Posted: 3 July 2017
On 1 July 2017 a nationally consistent system for managing earthquake-prone buildings came into effect. It changes the way earthquake-prone buildings are identified, assessed and managed.
The primary objective of the new system is to protect people from harm. It categorises New Zealand into three seismic risk areas and uses these areas to set time frames for identifying, strengthening or removing earthquake-prone buildings.
It introduces a new category of ‘priority’ buildings in high and medium seismic risk areas that are considered higher risk because of their construction, type, use or location. Priority buildings must be identified and strengthened or removed in half the time available for other buildings in the same seismic risk area.
The system applies to non-residential buildings and larger residential buildings that are two storeys or more, have three or more household units or are used as a hostel, boarding house or other form of specialised accommodation.
Under the new system, territorial authorities (councils) are responsible for identifying potentially earthquake-prone buildings and notifying building owners, determining if a building is earthquake prone and if so assigning a rating (based on an engineering assessment) and issuing EPB notices to building owners.
Territorial authorities will also have to publish information on buildings they have determined to be earthquake-prone in a national online register hosted by MBIE. The register is a public document.
MBIE will be working with territorial authorities and building professionals over the coming months to help them with the transition to the new system and providing information for building owners.
Managing earthquake-prone buildings has an overview of the new system.

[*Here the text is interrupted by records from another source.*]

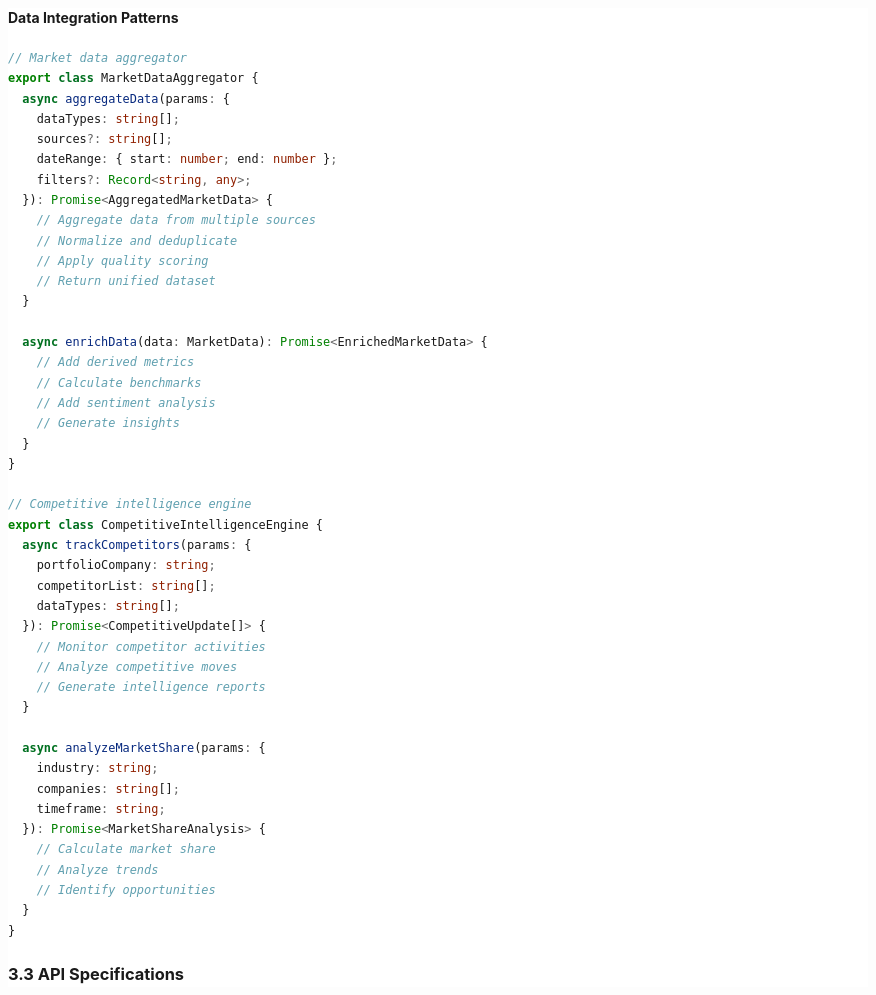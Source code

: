
#### Data Integration Patterns

```typescript
// Market data aggregator
export class MarketDataAggregator {
  async aggregateData(params: {
    dataTypes: string[];
    sources?: string[];
    dateRange: { start: number; end: number };
    filters?: Record<string, any>;
  }): Promise<AggregatedMarketData> {
    // Aggregate data from multiple sources
    // Normalize and deduplicate
    // Apply quality scoring
    // Return unified dataset
  }

  async enrichData(data: MarketData): Promise<EnrichedMarketData> {
    // Add derived metrics
    // Calculate benchmarks
    // Add sentiment analysis
    // Generate insights
  }
}

// Competitive intelligence engine
export class CompetitiveIntelligenceEngine {
  async trackCompetitors(params: {
    portfolioCompany: string;
    competitorList: string[];
    dataTypes: string[];
  }): Promise<CompetitiveUpdate[]> {
    // Monitor competitor activities
    // Analyze competitive moves
    // Generate intelligence reports
  }

  async analyzeMarketShare(params: {
    industry: string;
    companies: string[];
    timeframe: string;
  }): Promise<MarketShareAnalysis> {
    // Calculate market share
    // Analyze trends
    // Identify opportunities
  }
}
```

### 3.3 API Specifications
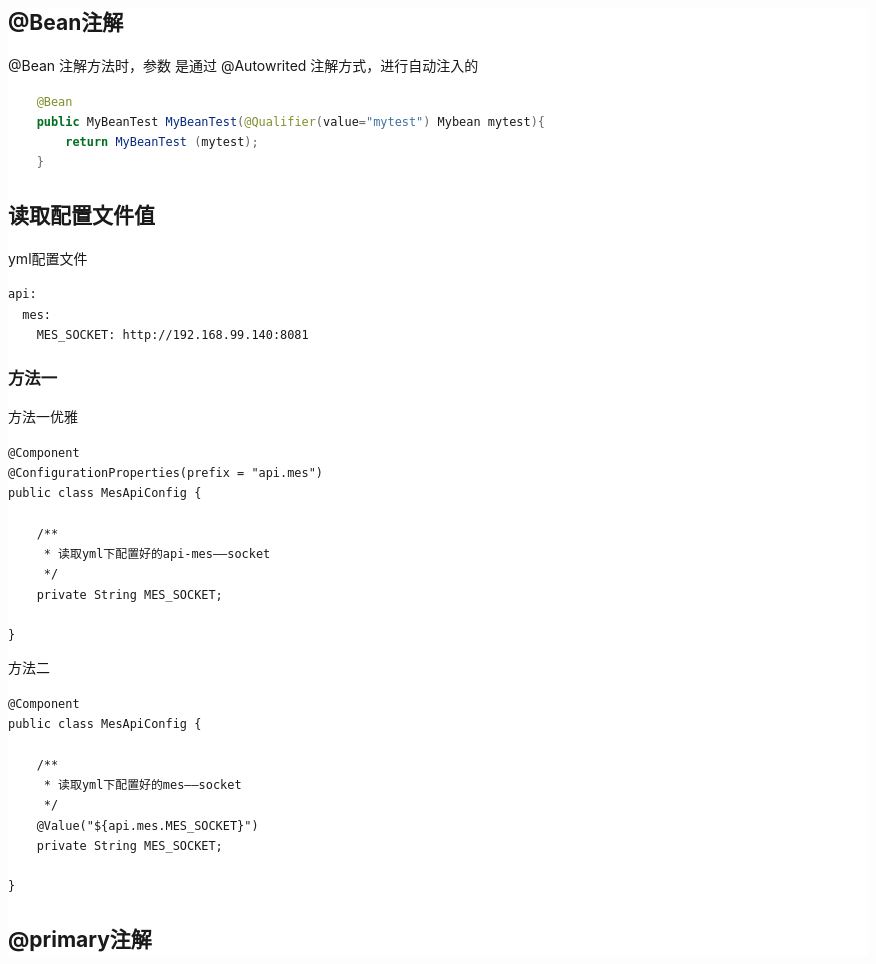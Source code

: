 ## @Bean注解

@Bean 注解方法时，参数 是通过 @Autowrited 注解方式，进行自动注入的

```java
	@Bean
	public MyBeanTest MyBeanTest(@Qualifier(value="mytest") Mybean mytest){
		return MyBeanTest (mytest);
	}
```



## 读取配置文件值

yml配置文件

```
api:
  mes:
    MES_SOCKET: http://192.168.99.140:8081
```

### 方法一

方法一优雅

```
@Component
@ConfigurationProperties(prefix = "api.mes")
public class MesApiConfig {

    /**
     * 读取yml下配置好的api-mes——socket
     */
    private String MES_SOCKET;
   
}
```

方法二

```
@Component
public class MesApiConfig {

    /**
     * 读取yml下配置好的mes——socket
     */
    @Value("${api.mes.MES_SOCKET}")
    private String MES_SOCKET;

}
```

## @primary注解
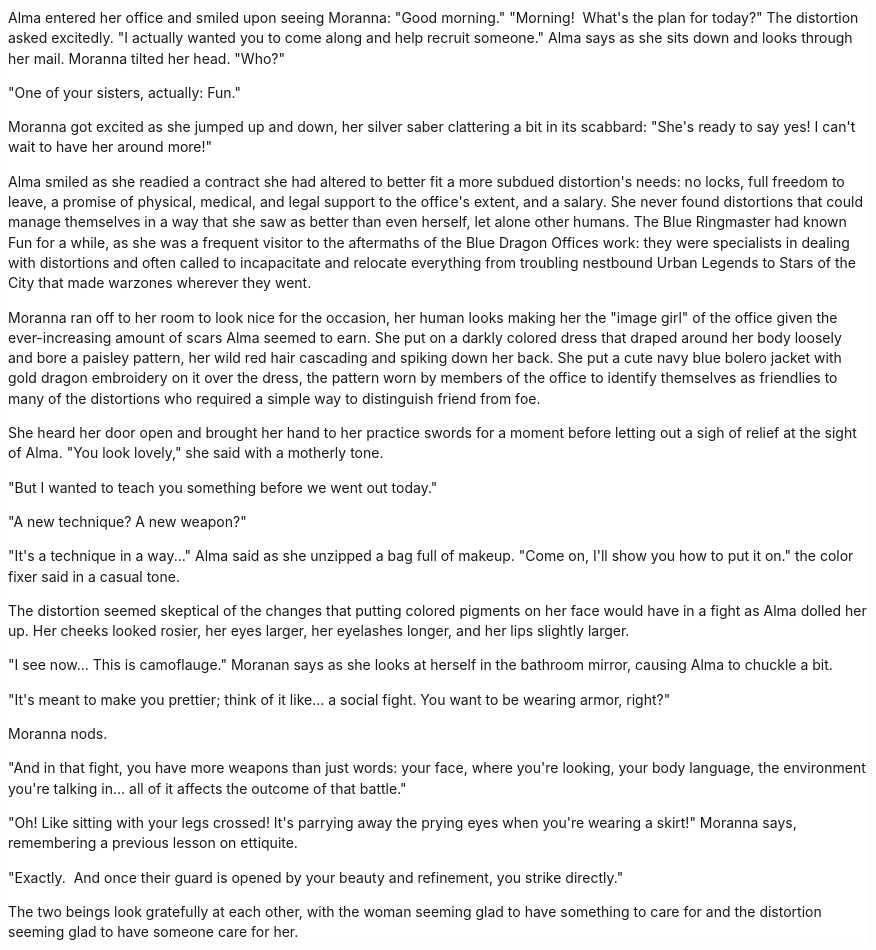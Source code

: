 Alma entered her office and smiled upon seeing Moranna: "Good morning."
"Morning!  What's the plan for today?" The distortion asked excitedly.
"I actually wanted you to come along and help recruit someone." Alma says as she sits down and looks through her mail.
Moranna tilted her head. "Who?"

"One of your sisters, actually: Fun."

Moranna got excited as she jumped up and down, her silver saber clattering a bit in its scabbard: "She's ready to say yes! I can't wait to have her around more!"

Alma smiled as she readied a contract she had altered to better fit a more subdued distortion's needs: no locks, full freedom to leave, a promise of physical, medical, and legal support to the office's extent, and a salary. She never found distortions that could manage themselves in a way that she saw as better than even herself, let alone other humans. The Blue Ringmaster had known Fun for a while, as she was a frequent visitor to the aftermaths of the Blue Dragon Offices work: they were specialists in dealing with distortions and often called to incapacitate and relocate everything from troubling nestbound Urban Legends to Stars of the City that made warzones wherever they went.

Moranna ran off to her room to look nice for the occasion, her human looks making her the "image girl" of the office given the ever-increasing amount of scars Alma seemed to earn. She put on a darkly colored dress that draped around her body loosely and bore a paisley pattern, her wild red hair cascading and spiking down her back. She put a cute navy blue bolero jacket with gold dragon embroidery on it over the dress, the pattern worn by members of the office to identify themselves as friendlies to many of the distortions who required a simple way to distinguish friend from foe.

She heard her door open and brought her hand to her practice swords for a moment before letting out a sigh of relief at the sight of Alma. "You look lovely," she said with a motherly tone.

"But I wanted to teach you something before we went out today."

"A new technique? A new weapon?"

"It's a technique in a way..." Alma said as she unzipped a bag full of makeup. "Come on, I'll show you how to put it on." the color fixer said in a casual tone.

The distortion seemed skeptical of the changes that putting colored pigments on her face would have in a fight as Alma dolled her up. Her cheeks looked rosier, her eyes larger, her eyelashes longer, and her lips slightly larger.

"I see now... This is camoflauge." Moranan says as she looks at herself in the bathroom mirror, causing Alma to chuckle a bit.

"It's meant to make you prettier; think of it like... a social fight. You want to be wearing armor, right?"

Moranna nods.

"And in that fight, you have more weapons than just words: your face, where you're looking, your body language, the environment you're talking in... all of it affects the outcome of that battle."

"Oh! Like sitting with your legs crossed! It's parrying away the prying eyes when you're wearing a skirt!" Moranna says, remembering a previous lesson on ettiquite.

"Exactly.  And once their guard is opened by your beauty and refinement, you strike directly."

The two beings look gratefully at each other, with the woman seeming glad to have something to care for and the distortion seeming glad to have someone care for her.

Earthquake-prone building resources has links to the relevant Acts, regulations, engineering assessment guidelines and the EPB methodology. The methodology and The Seismic Assessment of Existing Buildings: Technical Guidelines for Engineering Assessments are key tools to help territorial authorities and engineers identify, assess and make decisions on potentially earthquake-prone buildings.
The (EPB Register) has a public portal as well as a logon for territorial authorities entering data.